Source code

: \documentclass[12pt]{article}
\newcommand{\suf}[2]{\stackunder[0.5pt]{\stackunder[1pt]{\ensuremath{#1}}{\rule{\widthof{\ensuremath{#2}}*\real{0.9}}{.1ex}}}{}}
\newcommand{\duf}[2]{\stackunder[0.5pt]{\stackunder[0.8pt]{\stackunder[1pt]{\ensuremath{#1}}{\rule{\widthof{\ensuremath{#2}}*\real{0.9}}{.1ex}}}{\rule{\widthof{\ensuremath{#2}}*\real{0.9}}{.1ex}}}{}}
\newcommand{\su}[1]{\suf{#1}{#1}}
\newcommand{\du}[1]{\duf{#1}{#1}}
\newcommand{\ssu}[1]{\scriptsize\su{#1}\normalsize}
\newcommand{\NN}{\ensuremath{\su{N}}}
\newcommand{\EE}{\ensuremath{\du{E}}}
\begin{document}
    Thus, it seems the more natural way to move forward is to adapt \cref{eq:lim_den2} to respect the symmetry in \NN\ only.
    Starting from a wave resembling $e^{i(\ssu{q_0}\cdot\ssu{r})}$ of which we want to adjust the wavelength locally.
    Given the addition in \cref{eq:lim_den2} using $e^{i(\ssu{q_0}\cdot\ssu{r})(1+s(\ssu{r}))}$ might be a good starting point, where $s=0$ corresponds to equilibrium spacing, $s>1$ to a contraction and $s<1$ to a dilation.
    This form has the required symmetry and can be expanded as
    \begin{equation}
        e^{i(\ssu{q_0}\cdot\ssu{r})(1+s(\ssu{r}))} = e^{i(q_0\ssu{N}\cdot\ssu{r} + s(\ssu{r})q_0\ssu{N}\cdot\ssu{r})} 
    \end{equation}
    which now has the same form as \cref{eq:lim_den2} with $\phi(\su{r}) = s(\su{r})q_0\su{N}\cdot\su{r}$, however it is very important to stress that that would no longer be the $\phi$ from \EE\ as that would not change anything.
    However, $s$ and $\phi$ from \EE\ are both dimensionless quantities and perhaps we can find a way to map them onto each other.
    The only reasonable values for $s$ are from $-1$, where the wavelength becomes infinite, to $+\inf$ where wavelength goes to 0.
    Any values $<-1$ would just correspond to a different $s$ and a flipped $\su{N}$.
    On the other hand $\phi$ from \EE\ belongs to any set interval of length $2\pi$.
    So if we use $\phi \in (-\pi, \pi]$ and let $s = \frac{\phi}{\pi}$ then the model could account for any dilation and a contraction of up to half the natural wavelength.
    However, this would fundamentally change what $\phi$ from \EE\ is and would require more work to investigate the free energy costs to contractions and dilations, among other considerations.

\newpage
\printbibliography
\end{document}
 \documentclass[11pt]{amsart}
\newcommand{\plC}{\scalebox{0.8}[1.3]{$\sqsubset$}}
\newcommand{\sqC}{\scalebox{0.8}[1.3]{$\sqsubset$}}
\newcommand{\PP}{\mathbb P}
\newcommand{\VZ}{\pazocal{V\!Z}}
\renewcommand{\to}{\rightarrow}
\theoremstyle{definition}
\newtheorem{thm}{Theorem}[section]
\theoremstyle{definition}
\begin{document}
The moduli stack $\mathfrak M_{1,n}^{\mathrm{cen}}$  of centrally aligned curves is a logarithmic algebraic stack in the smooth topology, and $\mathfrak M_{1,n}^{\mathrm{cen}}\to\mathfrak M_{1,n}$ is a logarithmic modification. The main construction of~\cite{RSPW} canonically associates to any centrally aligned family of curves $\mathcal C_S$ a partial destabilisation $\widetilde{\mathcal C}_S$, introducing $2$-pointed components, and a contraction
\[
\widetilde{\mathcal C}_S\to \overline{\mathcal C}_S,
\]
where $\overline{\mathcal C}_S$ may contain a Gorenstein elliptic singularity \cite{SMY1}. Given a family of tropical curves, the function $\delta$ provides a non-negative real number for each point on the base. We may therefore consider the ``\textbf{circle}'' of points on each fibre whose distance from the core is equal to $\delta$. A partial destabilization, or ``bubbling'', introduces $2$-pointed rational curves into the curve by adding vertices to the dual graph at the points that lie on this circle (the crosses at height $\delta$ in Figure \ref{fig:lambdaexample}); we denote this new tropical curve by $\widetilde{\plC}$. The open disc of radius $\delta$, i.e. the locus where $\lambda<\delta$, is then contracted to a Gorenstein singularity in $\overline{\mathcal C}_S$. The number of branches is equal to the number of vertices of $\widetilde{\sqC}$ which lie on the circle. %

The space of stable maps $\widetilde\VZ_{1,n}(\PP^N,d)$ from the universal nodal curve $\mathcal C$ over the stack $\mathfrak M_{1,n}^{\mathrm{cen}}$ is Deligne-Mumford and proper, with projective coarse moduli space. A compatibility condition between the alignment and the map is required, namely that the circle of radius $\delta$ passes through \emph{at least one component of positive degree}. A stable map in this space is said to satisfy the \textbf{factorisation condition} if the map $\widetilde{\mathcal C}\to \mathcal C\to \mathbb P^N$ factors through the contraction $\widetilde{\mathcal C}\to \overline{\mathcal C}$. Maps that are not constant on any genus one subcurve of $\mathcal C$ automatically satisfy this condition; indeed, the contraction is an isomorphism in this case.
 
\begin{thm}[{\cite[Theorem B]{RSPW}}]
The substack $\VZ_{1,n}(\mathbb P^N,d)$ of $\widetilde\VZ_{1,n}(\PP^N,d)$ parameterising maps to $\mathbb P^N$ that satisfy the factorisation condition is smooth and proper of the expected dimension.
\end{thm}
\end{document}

************

§ **Task description**
List every line from the entries above in which "change" appears.

§ **Result**
    which now has the same form as \cref{eq:lim_den2} with $\phi(\su{r}) = s(\su{r})q_0\su{N}\cdot\su{r}$, however it is very important to stress that that would no longer be the $\phi$ from \EE\ as that would not change anything.
    However, this would fundamentally change what $\phi$ from \EE\ is and would require more work to investigate the free energy costs to contractions and dilations, among other considerations.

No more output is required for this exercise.